Don’t worry, you won’t become obsolete in a digital world. There’s someone who needs you to talk to them. Someone real. Someone just like you.

 

 

 

 

 

 

 

 

 

 

Will your pastor be human in the future?

lionel preacherbotAfter I read “Your Future Doctor May Not be Human. This Is the Rise of AI in Medicine”  by Abby Norman on Futurism.com, a strange thought entered my mind: your future pastor may not be human,  either.

The article describes AI that can identify blood infections with amazing accuracy. While a radiologist will do better at making cancer diagnoses when they have adequate time to review cases, AI did better when time was short.

AI can detect mental health concerns by monitoring your phone. If you haven’t left the house for several days, or haven’t called or texted anyone for a week, you may need some help. AI can also pick up certain speech patterns that indicate stress or even depression.

And of course, robotic surgery is already here.

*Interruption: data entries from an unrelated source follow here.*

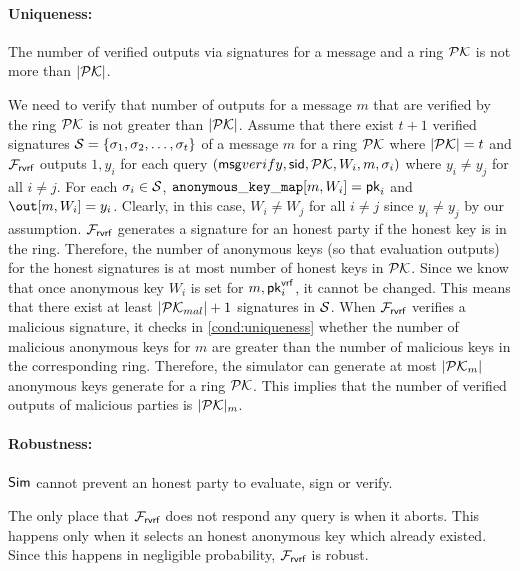 \paragraph{Uniqueness:} The number of verified outputs via signatures for a message and a ring $ {\mathcal{PK}} $ is not more than $ |{\mathcal{PK}}| $.
 
 We need to verify that number of outputs for a message $ m $ that are verified by the ring $ {\mathcal{PK}} $ is not greater than $ |{\mathcal{PK}}| $.
Assume that there exist $ t + 1 $ verified signatures $ {\mathcal{S}} = \{\sigma_1, \sigma_2, \ldots, \sigma_t\} $ of a message $ m $ for a ring $ {\mathcal{PK}} $ where $ |{\mathcal{PK}}| = t $ and $ \mathcal{F}_{\textsf{rvrf}} $ outputs $ 1, y_i $ for each query $ (\mathsf{msg}{verify}, \textsf{sid}, {\mathcal{PK}}, W_i, m, \sigma_i) $ where $ y_i \neq y_j $ for all $ i \neq j $. For each $ \sigma_i \in {\ensuremath{\mathcal{S}}} $, $ \mathtt{anonymous\_key\_map}[m,W_i] = \mathsf{pk}_i $ and $ \out[m,W_i] = y_i $. Clearly, in this case, $ W_i \neq W_j $ for all $ i \neq j $ since $ y_i \neq y_j $ by our assumption. $ \mathcal{F}_{\textsf{rvrf}} $ generates a signature for an honest party if the honest key is in the ring. Therefore, the number of anonymous keys (so that evaluation outputs) for the honest signatures is at most number of honest keys in $ {\mathcal{PK}} $. Since we know that once anonymous key $ W_i $ is set for $ m, \mathsf{pk}^{\mathsf{vrf}}_i $, it cannot be changed. This means that there exist at least $ |{\mathcal{PK}}_{mal}| + 1 $ signatures in $ {\mathcal{S}} $. When $ \mathcal{F}_{\textsf{rvrf}} $ verifies a malicious signature, it checks in \ref{cond:uniqueness} whether the number of malicious anonymous keys for $ m $ are greater than the number of malicious keys in the corresponding ring. Therefore, the simulator can generate at most $ |{\mathcal{PK}}_m| $ anonymous keys generate for a ring $ {\mathcal{PK}} $. This implies that the number of verified outputs of malicious parties   is $ |{\mathcal{PK}}|_m $. 

\paragraph{Robustness:} $ \mathsf{Sim} $ cannot prevent an honest party to evaluate, sign or verify.

The only place that $ \mathcal{F}_{\textsf{rvrf}} $ does not respond any query is when it aborts. This happens only when it selects an honest anonymous key which already existed. Since this happens in negligible probability,  $ \mathcal{F}_{\textsf{rvrf}} $ is robust.

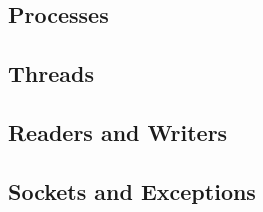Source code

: \documentclass{scrartcl}
\begin{document}
    \subsection{Processes}
    \subsection{Threads}
    \subsection{Readers and Writers}
    \subsection{Sockets and Exceptions}
   
\end{document}
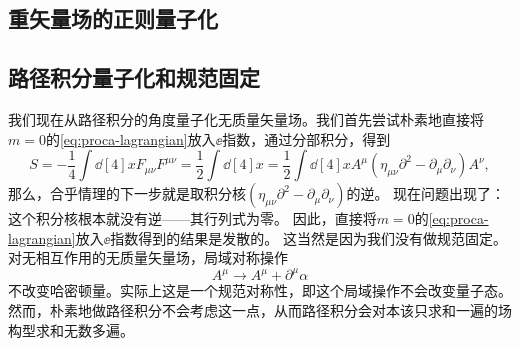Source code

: \subsection{重矢量场的正则量子化}

\subsection{路径积分量子化和规范固定}

我们现在从路径积分的角度量子化无质量矢量场。我们首先尝试朴素地直接将$m=0$的\eqref{eq:proca-lagrangian}放入$\ee$指数，通过分部积分，得到
\begin{equation}
    S = - \frac{1}{4} \int \dd[4]{x} F_{\mu \nu} F^{\mu \nu} = \frac{1}{2} \int \dd[4]{x} = \frac{1}{2} \int \dd[4]{x} A^\mu (\eta_{\mu \nu} \partial^2 - \partial_\mu \partial_\nu) A^\nu,
\end{equation}
那么，合乎情理的下一步就是取积分核$(\eta_{\mu \nu} \partial^2 - \partial_\mu \partial_\nu)$的逆。
现在问题出现了：这个积分核根本就没有逆——其行列式为零。
因此，直接将$m=0$的\eqref{eq:proca-lagrangian}放入$\ee$指数得到的结果是发散的。
这当然是因为我们没有做规范固定。对无相互作用的无质量矢量场，局域对称操作
\[
    A^\mu \longrightarrow A^\mu + \partial^\mu \alpha
\]
不改变哈密顿量。实际上这是一个规范对称性，即这个局域操作不会改变量子态。然而，朴素地做路径积分不会考虑这一点，从而路径积分会对本该只求和一遍的场构型求和无数多遍。

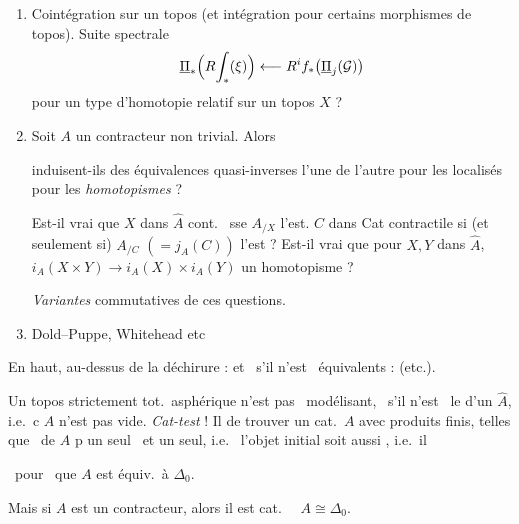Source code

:\documentclass[11pt,a4paper]{article}
\begin{document}


\begin{enumerate}
\item[15)] Cointégration sur un topos (et intégration pour certains morphismes
de topos). Suite spectrale
\[
\underline{\Pi}_{*}\Bigl(R\!\int_{*}(\xi)\Bigr) \longleftarrow
R^{i}f_{*}\bigl(\underline{\Pi}_{j}(\mathcal{G})\bigr)
\]
pour un type d'homotopie relatif sur un topos $X$ ?

\item[16.] Soit $A$ un contracteur non trivial. Alors


induisent-ils des équivalences quasi-inverses l'une de l'autre pour les
localisés pour les \emph{homotopismes} ?

Est-il vrai que $X$ dans $\hat{A}$ cont.\  sse $A_{/X}$
l'est.  $C$ dans Cat contractile si (et seulement si)
$A_{/C}$ $(= j_{A}(C))$ l'est ? Est-il vrai que pour $X, Y$ dans $\hat{A}$,
\ill\ $i_{A}(X \times Y) \to i_{A}(X) \times i_{A}(Y)$ un homotopisme ?

\emph{Variantes} commutatives de ces questions.

\item[17)] Dold--Puppe, Whitehead etc
\end{enumerate}



En haut, au-dessus de la déchirure : et \ill\ s'il n'est \ill\ équivalents :
(etc.).

Un topos strictement tot.\ asphérique n'est pas \ill\ modélisant, \ill\ s'il
n'est \ill\ le  d'un $\hat{A}$, i.e.\ c $A$ n'est pas
vide. \emph{Cat-test} ! Il  de trouver un cat.\ $A$
avec \struck{\ill} produits finis, telles que \ill\ de $A$ p un seul
\ill\ et un seul, i.e.\ \struck{\ill} l'objet initial soit aussi \ill, i.e.\
il \ill


\ill\ pour \ill\ que $A$ est équiv.\ à $\Delta_{0}$.

Mais si $A$ est un contracteur, alors il est cat.\ \ill\ 
$A \cong \Delta_{0}$.
\end{document}
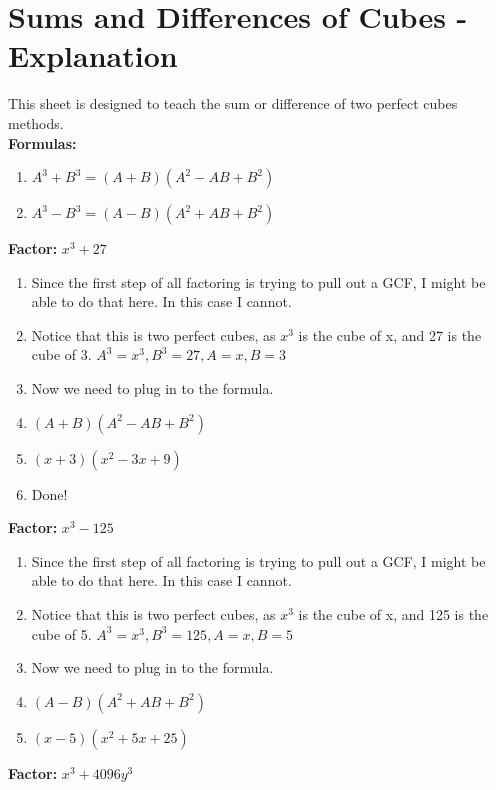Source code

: \section{Sums and Differences of Cubes - Explanation}
This sheet is designed to teach the sum or difference of two perfect cubes methods. \\
\textbf{Formulas:} \\
\begin{enumerate}
\item [] $A^{3}+B^{3} = (A+B)(A^{2}-AB+B^{2})$
\item [] $A^{3}-B^{3} = (A-B)(A^{2}+AB+B^{2})$
\end{enumerate}
\textbf{Factor:} $x^{3} + 27$\\
\begin{enumerate}
\item Since the first step of all factoring is trying to pull out a GCF, I might be able to do that here. In this case I cannot.
\item Notice that this is two perfect cubes, as $x^{3}$ is the cube of x, and 27 is the cube of 3. $A^{3}=x^{3}, B^{3}=27, A=x, B=3$
\item Now we need to plug in to the formula.
\item [] $(A+B)(A^{2}-AB+B^{2})$
\item [] $(x+3)(x^{2}-3x+9)$
\item Done!
\end{enumerate}
\textbf{Factor:} $x^{3} - 125$\\
\begin{enumerate}
\item Since the first step of all factoring is trying to pull out a GCF, I might be able to do that here. In this case I cannot.
\item Notice that this is two perfect cubes, as $x^{3}$ is the cube of x, and 125 is the cube of 5. $A^{3}=x^{3}, B^{3}=125, A=x, B=5$
\item Now we need to plug in to the formula.
\item [] $(A-B)(A^{2}+AB+B^{2})$
\item [] $(x-5)(x^{2}+5x+25)$
\end{enumerate}
\textbf{Factor:} $x^{3} + 4096y^{3}$\\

So at what point will AI begin to replace the clergy, or at least parts of my job?

I’ve got an archive of thirty years of sermons. With that kind of data, AI should be able to emulate my style of writing, cross reference bibles and commentaries, and produce a sermon that sounds like I wrote it. Bots already write poetry and reports that a majority of readers attribute to human writers. How far off is the day when I simply type in a text or a topic, and my computer produces a 2,000-word sermon for the coming Sunday?

A chatbot therapist like Woebot on Facebook Messenger is currently available to provide counseling and help you work through some of your issues. There, I just freed up some time on my calendar. I might even use it myself to decompress after dealing with some ministry challenges.

I suppose some bots might even pose as actual members of the church. What if that member who you call and talk to, who sometimes contributes, but never attends church isn’t a real person after all?

A driverless car will take me to the hospital, a nursing home, and your home for a visit. I won’t get lost and can use the travel time to read or nap or snack.

AI will analyze data about the businesses, people and issues in the community to shape the goals and long-range planning of a congregation. Demographic studies already provide some of this.

AI already aids my study with bible software, corrects my grammar and spelling, and searches for relevant current events to illustrate my sermons. Apps that can translate your conversation on the fly has opened doors for cross-cultural ministry. Online classes have changed the face of continuing education.

The church won’t be exempt from AI. It will happen more quickly than we think and in ways we can’t even imagine!